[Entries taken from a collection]
━━━━━━━━

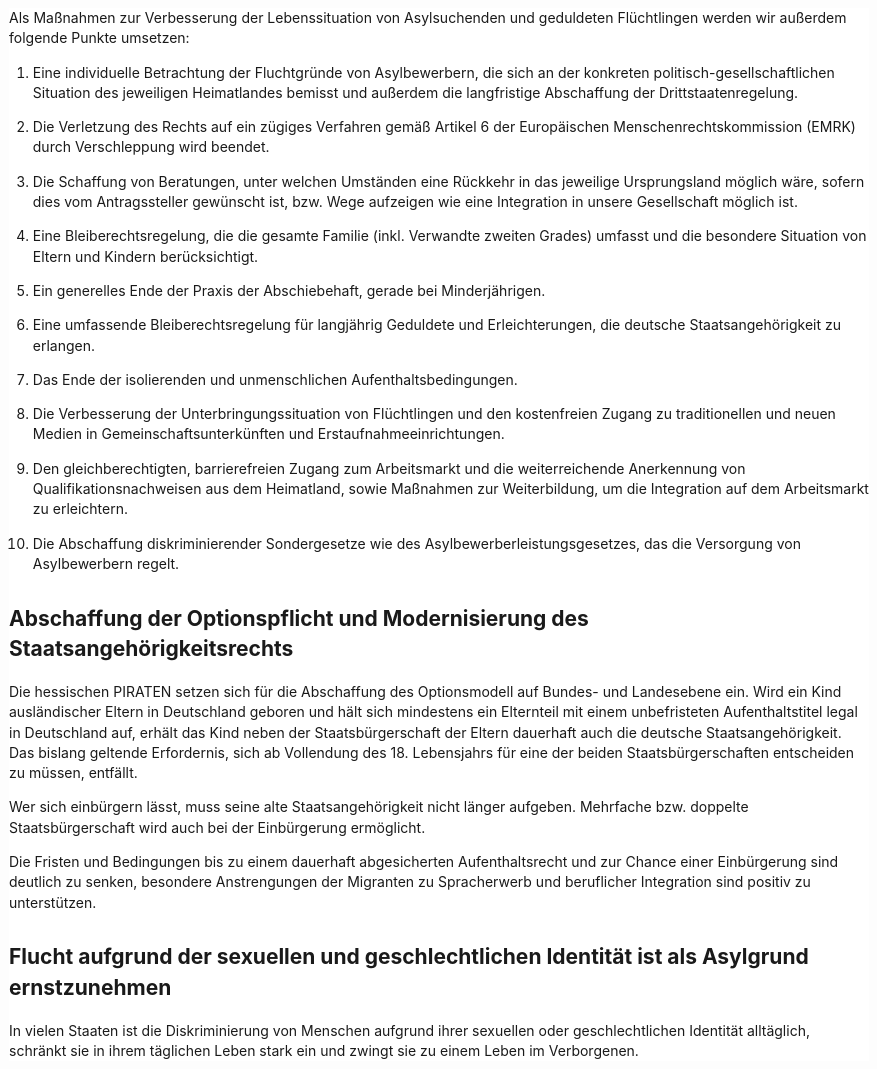 Als Maßnahmen zur Verbesserung der Lebenssituation von Asylsuchenden und geduldeten Flüchtlingen werden wir außerdem folgende Punkte umsetzen:

  1. Eine individuelle Betrachtung der Fluchtgründe von Asylbewerbern, die sich an der konkreten politisch-gesellschaftlichen Situation des jeweiligen Heimatlandes bemisst und außerdem die langfristige Abschaffung der Drittstaatenregelung.

  2. Die Verletzung des Rechts auf ein zügiges Verfahren gemäß Artikel 6 der Europäischen Menschenrechtskommission (EMRK) durch Verschleppung wird beendet.

  3. Die Schaffung von Beratungen, unter welchen Umständen eine Rückkehr in das jeweilige Ursprungsland möglich wäre, sofern dies vom Antragssteller gewünscht ist, bzw. Wege aufzeigen wie eine Integration in unsere Gesellschaft möglich ist.

  4. Eine Bleiberechtsregelung, die die gesamte Familie (inkl. Verwandte zweiten Grades) umfasst und die besondere Situation von Eltern und Kindern berücksichtigt.

  5. Ein generelles Ende der Praxis der Abschiebehaft, gerade bei Minderjährigen.

  6. Eine umfassende Bleiberechtsregelung für langjährig Geduldete und Erleichterungen, die deutsche Staatsangehörigkeit zu erlangen.

  7. Das Ende der isolierenden und unmenschlichen Aufenthaltsbedingungen.

  8. Die Verbesserung der Unterbringungssituation von Flüchtlingen und den kostenfreien Zugang zu traditionellen und neuen Medien in Gemeinschaftsunterkünften und Erstaufnahmeeinrichtungen.

  9. Den gleichberechtigten, barrierefreien Zugang zum Arbeitsmarkt und die weiterreichende Anerkennung von Qualifikationsnachweisen aus dem Heimatland, sowie Maßnahmen zur Weiterbildung, um die Integration auf dem Arbeitsmarkt zu erleichtern.

  10. Die Abschaffung diskriminierender Sondergesetze wie des Asylbewerberleistungsgesetzes, das die Versorgung von Asylbewerbern regelt.

## Abschaffung der Optionspflicht und Modernisierung des Staatsangehörigkeitsrechts

Die hessischen PIRATEN setzen sich für die Abschaffung des Optionsmodell auf Bundes- und Landesebene ein. Wird ein Kind ausländischer Eltern in Deutschland geboren und hält sich mindestens ein Elternteil mit einem unbefristeten Aufenthaltstitel legal in Deutschland auf, erhält das Kind neben der Staatsbürgerschaft der Eltern dauerhaft auch die deutsche Staatsangehörigkeit. Das bislang geltende Erfordernis, sich ab Vollendung des 18. Lebensjahrs für eine der beiden Staatsbürgerschaften entscheiden zu müssen, entfällt.

Wer sich einbürgern lässt, muss seine alte Staatsangehörigkeit nicht länger aufgeben. Mehrfache bzw. doppelte Staatsbürgerschaft wird auch bei der Einbürgerung ermöglicht.

Die Fristen und Bedingungen bis zu einem dauerhaft abgesicherten Aufenthaltsrecht und zur Chance einer Einbürgerung sind deutlich zu senken, besondere Anstrengungen der Migranten zu Spracherwerb und beruflicher Integration sind positiv zu unterstützen.

## Flucht aufgrund der sexuellen und geschlechtlichen Identität ist als Asylgrund ernstzunehmen

In vielen Staaten ist die Diskriminierung von Menschen aufgrund ihrer sexuellen oder geschlechtlichen Identität alltäglich, schränkt sie in ihrem täglichen Leben stark ein und zwingt sie zu einem Leben im Verborgenen.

━━━━━━━━

WHAT IS REQUIRED →
Every record above must be copied exactly; none of the pictures belong in the copy.

ANSWER BOX →
 Als Maßnahmen zur Verbesserung der Lebenssituation von Asylsuchenden und geduldeten Flüchtlingen werden wir außerdem folgende Punkte umsetzen:

  1. Eine individuelle Betrachtung der Fluchtgründe von Asylbewerbern, die sich an der konkreten politisch-gesellschaftlichen Situation des jeweiligen Heimatlandes bemisst und außerdem die langfristige Abschaffung der Drittstaatenregelung.

  2. Die Verletzung des Rechts auf ein zügiges Verfahren gemäß Artikel 6 der Europäischen Menschenrechtskommission (EMRK) durch Verschleppung wird beendet.

  3. Die Schaffung von Beratungen, unter welchen Umständen eine Rückkehr in das jeweilige Ursprungsland möglich wäre, sofern dies vom Antragssteller gewünscht ist, bzw. Wege aufzeigen wie eine Integration in unsere Gesellschaft möglich ist.

  4. Eine Bleiberechtsregelung, die die gesamte Familie (inkl. Verwandte zweiten Grades) umfasst und die besondere Situation von Eltern und Kindern berücksichtigt.

  5. Ein generelles Ende der Praxis der Abschiebehaft, gerade bei Minderjährigen.

  6. Eine umfassende Bleiberechtsregelung für langjährig Geduldete und Erleichterungen, die deutsche Staatsangehörigkeit zu erlangen.

  7. Das Ende der isolierenden und unmenschlichen Aufenthaltsbedingungen.

  8. Die Verbesserung der Unterbringungssituation von Flüchtlingen und den kostenfreien Zugang zu traditionellen und neuen Medien in Gemeinschaftsunterkünften und Erstaufnahmeeinrichtungen.

  9. Den gleichberechtigten, barrierefreien Zugang zum Arbeitsmarkt und die weiterreichende Anerkennung von Qualifikationsnachweisen aus dem Heimatland, sowie Maßnahmen zur Weiterbildung, um die Integration auf dem Arbeitsmarkt zu erleichtern.

  10. Die Abschaffung diskriminierender Sondergesetze wie des Asylbewerberleistungsgesetzes, das die Versorgung von Asylbewerbern regelt.

## Abschaffung der Optionspflicht und Modernisierung des Staatsangehörigkeitsrechts

Die hessischen PIRATEN setzen sich für die Abschaffung des Optionsmodell auf Bundes- und Landesebene ein. Wird ein Kind ausländischer Eltern in Deutschland geboren und hält sich mindestens ein Elternteil mit einem unbefristeten Aufenthaltstitel legal in Deutschland auf, erhält das Kind neben der Staatsbürgerschaft der Eltern dauerhaft auch die deutsche Staatsangehörigkeit. Das bislang geltende Erfordernis, sich ab Vollendung des 18. Lebensjahrs für eine der beiden Staatsbürgerschaften entscheiden zu müssen, entfällt.

Wer sich einbürgern lässt, muss seine alte Staatsangehörigkeit nicht länger aufgeben. Mehrfache bzw. doppelte Staatsbürgerschaft wird auch bei der Einbürgerung ermöglicht.

Die Fristen und Bedingungen bis zu einem dauerhaft abgesicherten Aufenthaltsrecht und zur Chance einer Einbürgerung sind deutlich zu senken, besondere Anstrengungen der Migranten zu Spracherwerb und beruflicher Integration sind positiv zu unterstützen.

## Flucht aufgrund der sexuellen und geschlechtlichen Identität ist als Asylgrund ernstzunehmen

In vielen Staaten ist die Diskriminierung von Menschen aufgrund ihrer sexuellen oder geschlechtlichen Identität alltäglich, schränkt sie in ihrem täglichen Leben stark ein und zwingt sie zu einem Leben im Verborgenen.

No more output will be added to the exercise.